Stored data:

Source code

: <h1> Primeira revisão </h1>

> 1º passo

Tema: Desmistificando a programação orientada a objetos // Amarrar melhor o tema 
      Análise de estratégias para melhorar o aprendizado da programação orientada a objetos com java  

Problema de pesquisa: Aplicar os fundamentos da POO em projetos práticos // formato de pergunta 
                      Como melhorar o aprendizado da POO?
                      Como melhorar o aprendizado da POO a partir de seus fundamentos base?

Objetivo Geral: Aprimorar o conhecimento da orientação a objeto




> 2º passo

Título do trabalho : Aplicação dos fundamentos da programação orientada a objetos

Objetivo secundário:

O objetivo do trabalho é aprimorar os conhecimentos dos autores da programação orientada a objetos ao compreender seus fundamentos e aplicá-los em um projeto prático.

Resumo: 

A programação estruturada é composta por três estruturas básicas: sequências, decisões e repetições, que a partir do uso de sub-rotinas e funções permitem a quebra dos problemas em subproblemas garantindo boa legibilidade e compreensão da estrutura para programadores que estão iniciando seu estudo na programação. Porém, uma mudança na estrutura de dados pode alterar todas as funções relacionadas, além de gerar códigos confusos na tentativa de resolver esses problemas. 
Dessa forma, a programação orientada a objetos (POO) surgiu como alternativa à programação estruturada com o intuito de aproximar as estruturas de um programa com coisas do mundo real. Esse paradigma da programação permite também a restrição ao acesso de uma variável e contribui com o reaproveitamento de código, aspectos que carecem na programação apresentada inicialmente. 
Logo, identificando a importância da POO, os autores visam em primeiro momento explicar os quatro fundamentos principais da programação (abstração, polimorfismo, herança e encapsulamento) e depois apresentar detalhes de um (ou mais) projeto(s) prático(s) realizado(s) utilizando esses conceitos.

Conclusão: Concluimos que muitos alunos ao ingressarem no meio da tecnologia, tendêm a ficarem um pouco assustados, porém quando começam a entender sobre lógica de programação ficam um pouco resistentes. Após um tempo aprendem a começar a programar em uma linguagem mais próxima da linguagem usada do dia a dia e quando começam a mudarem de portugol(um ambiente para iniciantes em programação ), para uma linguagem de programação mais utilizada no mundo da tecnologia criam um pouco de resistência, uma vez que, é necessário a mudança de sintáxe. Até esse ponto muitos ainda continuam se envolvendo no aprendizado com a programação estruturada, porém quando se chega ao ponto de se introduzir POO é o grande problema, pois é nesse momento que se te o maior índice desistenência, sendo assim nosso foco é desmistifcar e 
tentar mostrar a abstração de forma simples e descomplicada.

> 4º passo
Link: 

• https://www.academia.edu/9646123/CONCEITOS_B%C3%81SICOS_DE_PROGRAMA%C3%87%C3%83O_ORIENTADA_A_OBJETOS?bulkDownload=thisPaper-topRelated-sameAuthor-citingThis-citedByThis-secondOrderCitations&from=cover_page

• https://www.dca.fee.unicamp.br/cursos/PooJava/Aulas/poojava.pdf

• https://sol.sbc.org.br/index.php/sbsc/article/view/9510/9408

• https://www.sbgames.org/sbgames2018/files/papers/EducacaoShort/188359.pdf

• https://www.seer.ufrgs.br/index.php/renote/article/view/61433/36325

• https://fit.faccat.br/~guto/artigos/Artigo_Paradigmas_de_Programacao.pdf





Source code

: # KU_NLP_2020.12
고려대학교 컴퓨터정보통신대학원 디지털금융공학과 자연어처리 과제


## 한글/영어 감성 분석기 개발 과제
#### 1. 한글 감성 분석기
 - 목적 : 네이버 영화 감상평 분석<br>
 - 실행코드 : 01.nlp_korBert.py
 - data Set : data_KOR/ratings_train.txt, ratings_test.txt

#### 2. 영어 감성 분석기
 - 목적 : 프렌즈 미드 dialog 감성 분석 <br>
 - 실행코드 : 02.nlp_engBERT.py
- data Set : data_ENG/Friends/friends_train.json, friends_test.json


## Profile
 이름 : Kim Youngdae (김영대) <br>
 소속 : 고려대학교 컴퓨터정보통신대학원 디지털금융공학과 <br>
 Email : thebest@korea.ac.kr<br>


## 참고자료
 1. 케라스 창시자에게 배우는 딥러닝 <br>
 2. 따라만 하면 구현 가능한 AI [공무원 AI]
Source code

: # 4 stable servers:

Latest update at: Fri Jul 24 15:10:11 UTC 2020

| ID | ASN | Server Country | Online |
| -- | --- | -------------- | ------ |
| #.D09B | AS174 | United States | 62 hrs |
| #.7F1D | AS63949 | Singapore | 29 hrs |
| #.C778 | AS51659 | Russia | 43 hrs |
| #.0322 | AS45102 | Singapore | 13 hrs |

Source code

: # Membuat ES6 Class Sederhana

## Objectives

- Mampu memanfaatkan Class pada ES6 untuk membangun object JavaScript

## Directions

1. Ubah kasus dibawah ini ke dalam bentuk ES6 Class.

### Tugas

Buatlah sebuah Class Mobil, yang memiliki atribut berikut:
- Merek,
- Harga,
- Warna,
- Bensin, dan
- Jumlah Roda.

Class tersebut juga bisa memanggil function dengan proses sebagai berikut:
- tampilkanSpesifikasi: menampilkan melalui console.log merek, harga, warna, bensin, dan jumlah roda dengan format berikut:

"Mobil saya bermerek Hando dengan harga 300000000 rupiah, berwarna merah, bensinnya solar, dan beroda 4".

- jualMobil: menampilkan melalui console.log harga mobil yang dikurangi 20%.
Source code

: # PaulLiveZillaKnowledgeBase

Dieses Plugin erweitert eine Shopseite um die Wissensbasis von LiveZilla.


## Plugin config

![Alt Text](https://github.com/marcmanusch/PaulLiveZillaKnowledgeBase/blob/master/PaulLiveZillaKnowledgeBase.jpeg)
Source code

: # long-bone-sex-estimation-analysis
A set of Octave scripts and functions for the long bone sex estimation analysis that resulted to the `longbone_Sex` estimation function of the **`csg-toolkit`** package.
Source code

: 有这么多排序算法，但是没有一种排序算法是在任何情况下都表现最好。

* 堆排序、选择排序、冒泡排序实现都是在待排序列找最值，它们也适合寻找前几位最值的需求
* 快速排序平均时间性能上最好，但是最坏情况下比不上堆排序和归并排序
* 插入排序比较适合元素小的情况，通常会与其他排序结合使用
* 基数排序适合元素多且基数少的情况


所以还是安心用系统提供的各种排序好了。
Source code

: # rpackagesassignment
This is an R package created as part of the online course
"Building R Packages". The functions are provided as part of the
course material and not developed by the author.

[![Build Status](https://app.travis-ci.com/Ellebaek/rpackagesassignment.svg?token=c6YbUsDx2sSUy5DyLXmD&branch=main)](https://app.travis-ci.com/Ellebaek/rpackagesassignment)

(WHAT IS BEING ASKED): The response must consist of the lines above, from the first one through the line containing "Como melhorar o aprendizado da POO?", reproduced exactly.

(SOLUTION TO THIS PROBLEM):
Source code

: <h1> Primeira revisão </h1>

> 1º passo

Tema: Desmistificando a programação orientada a objetos // Amarrar melhor o tema 
      Análise de estratégias para melhorar o aprendizado da programação orientada a objetos com java  

Problema de pesquisa: Aplicar os fundamentos da POO em projetos práticos // formato de pergunta 
                      Como melhorar o aprendizado da POO?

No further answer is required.